TASK REQUIREMENTS: Locate each line of the material that contains "PSRR", then return it.

==== EXERCISE DATA

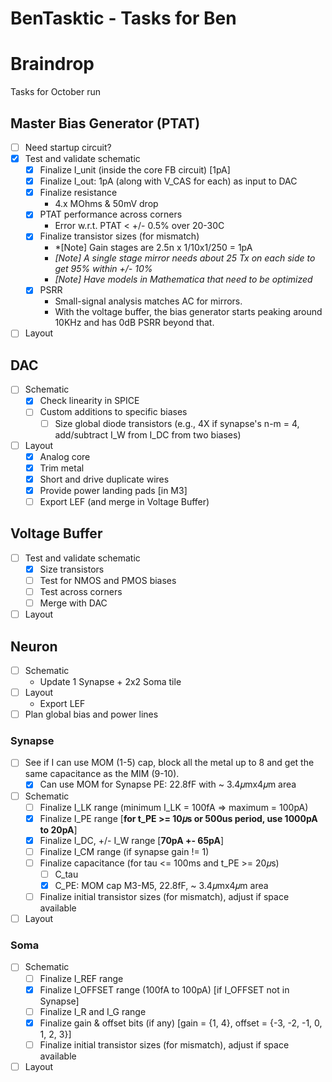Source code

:# BenTasktic - Tasks for Ben

# Braindrop

Tasks for October run

## Master Bias Generator (PTAT)
  - [ ] Need startup circuit?
  - [x] Test and validate schematic
    - [x] Finalize I_unit (inside the core FB circuit) [1pA]
    - [x] Finalize I_out: 1pA (along with V_CAS for each) as input to DAC
    - [x] Finalize resistance
      - 4.x MOhms & 50mV drop
    - [x] PTAT performance across corners
      - Error w.r.t. PTAT < +/- 0.5% over 20-30C
    - [x] Finalize transistor sizes (for mismatch)
      - *[Note] Gain stages are 2.5n x 1/10x1/250 = 1pA
      - *[Note] A single stage mirror needs about 25 Tx on each side to get 95% within +/- 10%*
      - *[Note] Have models in Mathematica that need to be optimized*
    - [x] PSRR
      - Small-signal analysis matches AC for mirrors.
      - With the voltage buffer, the bias generator starts peaking around 10KHz and has 0dB PSRR beyond that.
  - [ ] Layout

## DAC
  - [ ] Schematic
    - [x] Check linearity in SPICE
    - [ ] Custom additions to specific biases
      - [ ] Size global diode transistors (e.g., 4X if synapse's n-m = 4, add/subtract I_W from I_DC from two biases)
  - [ ] Layout
    - [x] Analog core
    - [x] Trim metal
    - [x] Short and drive duplicate wires
    - [x] Provide power landing pads [in M3]
    - [ ] Export LEF (and merge in Voltage Buffer)

## Voltage Buffer
  - [ ] Test and validate schematic
    - [x] Size transistors
    - [ ] Test for NMOS and PMOS biases
    - [ ] Test across corners
    - [ ] Merge with DAC
  - [ ] Layout

## Neuron
  - [ ] Schematic
    - Update 1 Synapse + 2x2 Soma tile
  - [ ] Layout
    - Export LEF
  - [ ] Plan global bias and power lines

### Synapse
  - [ ] See if I can use MOM (1-5) cap, block all the metal up to 8 and get the same capacitance as the MIM (9-10).
    - [x] Can use MOM for Synapse PE: 22.8fF with ~ 3.4𝜇mx4𝜇m area
  - [ ] Schematic
    - [ ] Finalize I_LK range (minimum I_LK = 100fA => maximum = 100pA)
    - [x] Finalize I_PE range [**for t_PE >= 10𝜇s or 500us period, use 1000pA to 20pA**]
    - [x] Finalize I_DC, +/- I_W range [**70pA +- 65pA**]
    - [ ] Finalize I_CM range (if synapse gain != 1)
    - [ ] Finalize capacitance (for tau <= 100ms and t_PE >= 20𝜇s)
      - [ ] C_tau
      - [x] C_PE: MOM cap M3-M5, 22.8fF, ~ 3.4𝜇mx4𝜇m area
    - [ ] Finalize initial transistor sizes (for mismatch), adjust if space available
  - [ ] Layout
  
### Soma
  - [ ] Schematic
    - [ ] Finalize I_REF range
    - [x] Finalize I_OFFSET range (100fA to 100pA) [if I_OFFSET not in Synapse]
    - [ ] Finalize I_R and I_G range
    - [x] Finalize gain & offset bits (if any) [gain = {1, 4}, offset = {-3, -2, -1, 0, 1, 2, 3}]
    - [ ] Finalize initial transistor sizes (for mismatch), adjust if space available
  - [ ] Layout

========

RESULT:
    - [x] PSRR
      - With the voltage buffer, the bias generator starts peaking around 10KHz and has 0dB PSRR beyond that.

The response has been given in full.